Interesting that everyone is saying 3-5: This will be my third year on a 2 person team. I’ve found that 2 works really nicely, especially because I don’t believe in voting. There’s always a right answer and the team should be able to rationally decide what it is without needing to vote. If there is a vote, there will always be a sense of “If only I had voted the other way, we could have done better and qualified for…” The other advantage to 2 is both members are very familiar with the robot. Both my partner and I could literally have built our old robot from a pile of scrap parts because we knew the design so well. This made maintenance much easier and faster, which helped a lot under the pressure of a competition.

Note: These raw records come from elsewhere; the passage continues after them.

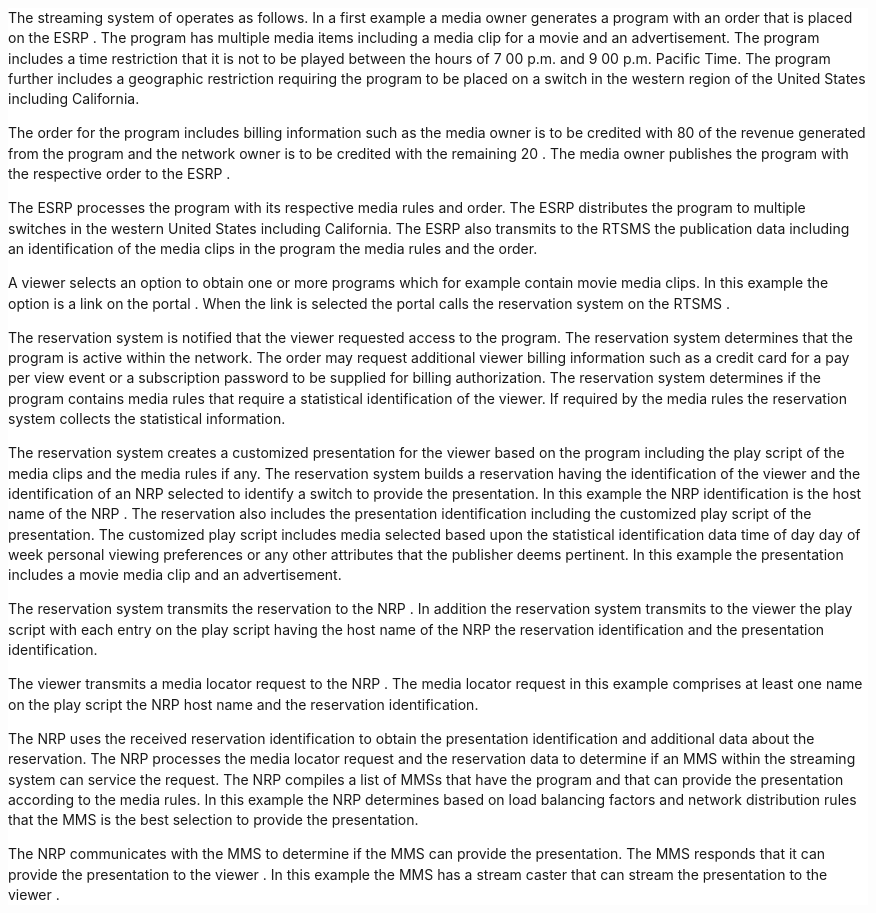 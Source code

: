 The streaming system of operates as follows. In a first example a media owner generates a program with an order that is placed on the ESRP . The program has multiple media items including a media clip for a movie and an advertisement. The program includes a time restriction that it is not to be played between the hours of 7 00 p.m. and 9 00 p.m. Pacific Time. The program further includes a geographic restriction requiring the program to be placed on a switch in the western region of the United States including California.

The order for the program includes billing information such as the media owner is to be credited with 80 of the revenue generated from the program and the network owner is to be credited with the remaining 20 . The media owner publishes the program with the respective order to the ESRP .

The ESRP processes the program with its respective media rules and order. The ESRP distributes the program to multiple switches in the western United States including California. The ESRP also transmits to the RTSMS the publication data including an identification of the media clips in the program the media rules and the order.

A viewer selects an option to obtain one or more programs which for example contain movie media clips. In this example the option is a link on the portal . When the link is selected the portal calls the reservation system on the RTSMS .

The reservation system is notified that the viewer requested access to the program. The reservation system determines that the program is active within the network. The order may request additional viewer billing information such as a credit card for a pay per view event or a subscription password to be supplied for billing authorization. The reservation system determines if the program contains media rules that require a statistical identification of the viewer. If required by the media rules the reservation system collects the statistical information.

The reservation system creates a customized presentation for the viewer based on the program including the play script of the media clips and the media rules if any. The reservation system builds a reservation having the identification of the viewer and the identification of an NRP selected to identify a switch to provide the presentation. In this example the NRP identification is the host name of the NRP . The reservation also includes the presentation identification including the customized play script of the presentation. The customized play script includes media selected based upon the statistical identification data time of day day of week personal viewing preferences or any other attributes that the publisher deems pertinent. In this example the presentation includes a movie media clip and an advertisement.

The reservation system transmits the reservation to the NRP . In addition the reservation system transmits to the viewer the play script with each entry on the play script having the host name of the NRP the reservation identification and the presentation identification.

The viewer transmits a media locator request to the NRP . The media locator request in this example comprises at least one name on the play script the NRP host name and the reservation identification.

The NRP uses the received reservation identification to obtain the presentation identification and additional data about the reservation. The NRP processes the media locator request and the reservation data to determine if an MMS within the streaming system can service the request. The NRP compiles a list of MMSs that have the program and that can provide the presentation according to the media rules. In this example the NRP determines based on load balancing factors and network distribution rules that the MMS is the best selection to provide the presentation.

The NRP communicates with the MMS to determine if the MMS can provide the presentation. The MMS responds that it can provide the presentation to the viewer . In this example the MMS has a stream caster that can stream the presentation to the viewer .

That said, I realize 2 is not always workable. If there are 20 people interested at a school, having 10 teams isn’t exactly realistic. (Only $1000 per competition, obviously very reasonable for public schools.) 3-5 teams of 4-7 are much less expensive and workable. And everyone is different: some people might prefer a larger team where they can really specialize in a few parts of the robot and have less time pressure. But personally, I will always prefer 2.

Infinity Minus 1 - I beg to differ on “there’s always one right answer.” And this comes from a person that has worked in the engineering field for 32 years (not bragging - just giving it context). There are always engineering trade offs that make finding the optimum answer difficult if not impossible. If there’s one thing you should take away from your Vex experience is that there are trade offs and the optimum answer strongly depends on what you are willing to trade (cost, weight, torque, speed, performance, etc). You just can’t have it all - and part of finding the “best” path is figuring out what are you willing to trade and what you are not willing to trade.

For example, to be lifted or not to be lifted was a big decision last year. There was no right answer - but after the decision was made - if you were going to lifted, you needed to be fast, nimble, and relatively small. If you were planning to be lifted, you needed to be larger, not so fast, and probably have an accurate long shot to shoot the driver preloads. All the “optimum” design solutions for the lifter might be “all wrong” for the field bot.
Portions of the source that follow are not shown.